IT workers struggling in New Zealand's tight job market

NZ IT Job Market Conditions

  • Commenters say NZ’s economy has been weak, the tech sector is small, and hiring has cooled sharply in the last 1–2 years.
  • Job ads now get “hundreds” of applicants; some note multiple interview rounds followed by ghosting.
  • Others report paradoxical shortages of “top‑tier” talent, but also underemployed senior devs doing “kiddie‑level” work due to lack of complex projects and VC-funded firms.

Immigration, Visas, and Discrimination

  • The linked article’s focus on Chinese immigrants leads to discussion of visa sponsorship hurdles: employers must show no suitable local candidate, which deters hiring abroad.
  • Some suggest NZ employers avoid offshore candidates (e.g., in Beijing) due to geopolitical risk, legal/enforcement issues, and visa hassle, not just bias.

Housing, Cost of Living, and Inequality

  • A major thread describes NZ as broadly unaffordable: average wages around NZ$61k vs houses near NZ$900k; many locals feel locked out unless they bought long ago or arrive with foreign equity.
  • Similar patterns are reported in Australia, UK, Western Europe, Scandinavia, US cities, and Switzerland.
  • Several point to returning expat Kiwis with overseas wealth, wealthy immigrants, no capital‑gains tax, and strong lifestyle appeal as drivers of high prices.

Debate over Causes: Capitalism, Neoliberalism, and Policy

  • One camp frames the housing crisis as “capitalism working as intended,” a deliberate wealth transfer via constrained supply, deregulation benefiting owners, and debt.
  • Others argue it’s less about “ultra‑wealthy” and more about older/upper‑middle‑class landowners whose voting power blocks reform.
  • There is sharp disagreement over “neoliberalism,” YIMBY/supply‑side deregulation vs rent control and social housing; examples from Texas, California, Sweden, UK, Canada, and Vienna are invoked.
  • Some warn that extreme inequality risks crime, unrest, or “guillotines.”
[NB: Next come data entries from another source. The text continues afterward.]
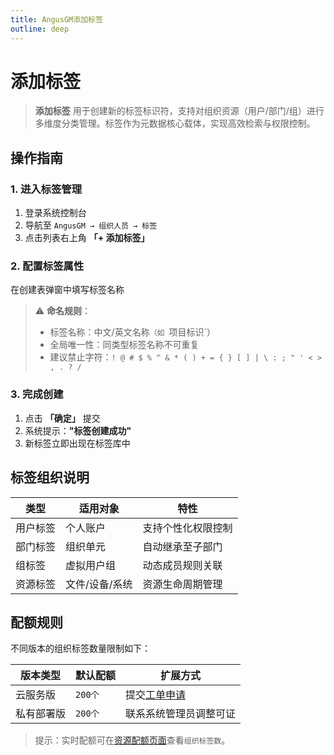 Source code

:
 ```yaml
---
title: AngusGM添加标签
outline: deep
---
```


# 添加标签

> **添加标签** 用于创建新的标签标识符，支持对组织资源（用户/部门/组）进行多维度分类管理。标签作为元数据核心载体，实现高效检索与权限控制。

## 操作指南

### 1. 进入标签管理
1. 登录系统控制台
2. 导航至 `AngusGM → 组织人员 → 标签`
3. 点击列表右上角 **「+ 添加标签」**

### 2. 配置标签属性
在创建表弹窗中填写标签名称

> ⚠️ **命名规则**：
> - 标签名称：中文/英文名称`（如 `项目标识`）
> - 全局唯一性：同类型标签名称不可重复
> - 建议禁止字符：`! @ # $ % ^ & * ( ) + = { } [ ] | \ : ; " ' < > , . ? /`

### 3. 完成创建
1. 点击 **「确定」** 提交
2. 系统提示：**"标签创建成功"**
3. 新标签立即出现在标签库中

## 标签组织说明
| **类型**   | **适用对象**         | **特性**                  |  
|------------|----------------------|---------------------------|  
| 用户标签   | 个人账户             | 支持个性化权限控制        |  
| 部门标签   | 组织单元             | 自动继承至子部门          |  
| 组标签     | 虚拟用户组           | 动态成员规则关联          |  
| 资源标签   | 文件/设备/系统       | 资源生命周期管理          |  

## 配额规则

不同版本的组织标签数量限制如下：

| 版本类型   | 默认配额   | 扩展方式                                              |
|------------|--------|---------------------------------------------------|
| 云服务版   | `200个` | 提交[工单申请](https://wo.xcan.cloud/workorders/create) |
| 私有部署版 | `200个` | 联系系统管理员调整可证                                 |

> 提示：实时配额可在[资源配额页面](../../introduction/quotas)查看`组织标签数`。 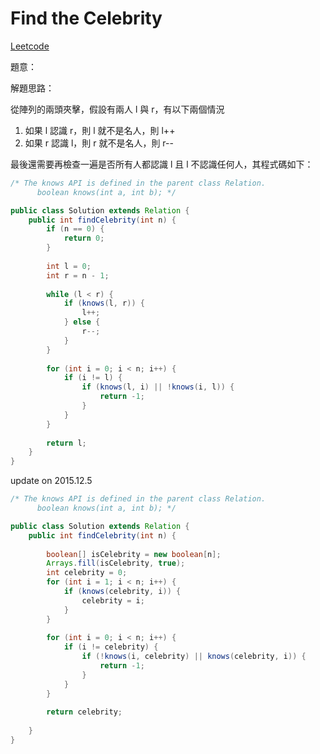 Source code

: # Find the Celebrity

[Leetcode](https://leetcode.com/problems/find-the-celebrity/)

題意：


解題思路：

從陣列的兩頭夾擊，假設有兩人 l 與 r，有以下兩個情況
1. 如果 l 認識 r，則 l 就不是名人，則 l++
2. 如果 r 認識 l，則 r 就不是名人，則 r--


最後還需要再檢查一遍是否所有人都認識 l 且 l 不認識任何人，其程式碼如下：

```java
/* The knows API is defined in the parent class Relation.
      boolean knows(int a, int b); */

public class Solution extends Relation {
    public int findCelebrity(int n) {
        if (n == 0) {
            return 0;
        }
        
        int l = 0;
        int r = n - 1;
        
        while (l < r) {
            if (knows(l, r)) {
                l++;
            } else {
                r--;
            }
        }
        
        for (int i = 0; i < n; i++) {
            if (i != l) {
                if (knows(l, i) || !knows(i, l)) {
                    return -1;
                }
            }
        }
        
        return l;
    }
}
```


update on 2015.12.5

```java
/* The knows API is defined in the parent class Relation.
      boolean knows(int a, int b); */

public class Solution extends Relation {
    public int findCelebrity(int n) {
        
        boolean[] isCelebrity = new boolean[n];
        Arrays.fill(isCelebrity, true);
        int celebrity = 0;
        for (int i = 1; i < n; i++) {
            if (knows(celebrity, i)) {
                celebrity = i;
            }
        }
        
        for (int i = 0; i < n; i++) {
            if (i != celebrity) {
                if (!knows(i, celebrity) || knows(celebrity, i)) {
                    return -1;
                }
            }
        }
        
        return celebrity;
        
    }
}
```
Talent Drain and Small-Market Dynamics

  • NZ is described as too small to offer many senior roles; ambitious workers often leave for London, Australia, or US, then return with capital and buy property.
  • A few see opportunity for foreign firms to hire NZ-based engineers (cheaper than US/EU) if they can work async and accept time-zone challenges.

Government Cuts and “Starve the Beast”

  • One side claims current NZ cuts to public IT (e.g., health, media) follow a “starve the beast” privatization strategy.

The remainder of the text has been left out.